**Required work:**
Copy out each line featuring the string "subsubsection" from the entries beneath.

(Extracted entries Opens)

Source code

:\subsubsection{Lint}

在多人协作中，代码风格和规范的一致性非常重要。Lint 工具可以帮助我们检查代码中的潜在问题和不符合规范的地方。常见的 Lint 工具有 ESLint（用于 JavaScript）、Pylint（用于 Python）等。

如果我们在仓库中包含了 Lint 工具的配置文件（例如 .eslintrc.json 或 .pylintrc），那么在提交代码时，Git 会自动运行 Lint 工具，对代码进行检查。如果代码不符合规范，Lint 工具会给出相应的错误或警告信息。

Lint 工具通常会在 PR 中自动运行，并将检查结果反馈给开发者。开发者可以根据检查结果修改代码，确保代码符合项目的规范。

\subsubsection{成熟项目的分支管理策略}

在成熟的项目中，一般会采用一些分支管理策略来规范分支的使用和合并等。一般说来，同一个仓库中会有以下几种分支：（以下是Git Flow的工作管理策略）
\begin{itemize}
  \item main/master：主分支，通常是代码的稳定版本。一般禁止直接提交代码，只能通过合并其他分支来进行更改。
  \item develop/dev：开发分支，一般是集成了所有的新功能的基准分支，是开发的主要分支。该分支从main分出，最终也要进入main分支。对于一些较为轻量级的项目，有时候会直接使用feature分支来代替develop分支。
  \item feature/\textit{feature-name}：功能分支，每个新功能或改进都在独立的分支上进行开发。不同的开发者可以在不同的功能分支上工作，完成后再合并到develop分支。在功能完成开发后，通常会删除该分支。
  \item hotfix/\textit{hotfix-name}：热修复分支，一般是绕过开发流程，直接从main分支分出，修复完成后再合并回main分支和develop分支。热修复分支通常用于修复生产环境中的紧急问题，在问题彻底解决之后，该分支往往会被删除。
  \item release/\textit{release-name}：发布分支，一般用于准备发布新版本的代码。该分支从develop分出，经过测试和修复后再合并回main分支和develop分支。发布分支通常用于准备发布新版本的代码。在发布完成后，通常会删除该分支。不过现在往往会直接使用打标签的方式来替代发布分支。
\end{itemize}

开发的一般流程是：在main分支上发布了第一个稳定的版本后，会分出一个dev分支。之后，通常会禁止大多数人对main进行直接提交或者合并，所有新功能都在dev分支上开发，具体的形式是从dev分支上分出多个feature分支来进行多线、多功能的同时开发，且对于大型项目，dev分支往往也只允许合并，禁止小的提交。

(Extracted entries Closes)

**Answer section:**
:\subsubsection{Lint}
\subsubsection{成熟项目的分支管理策略}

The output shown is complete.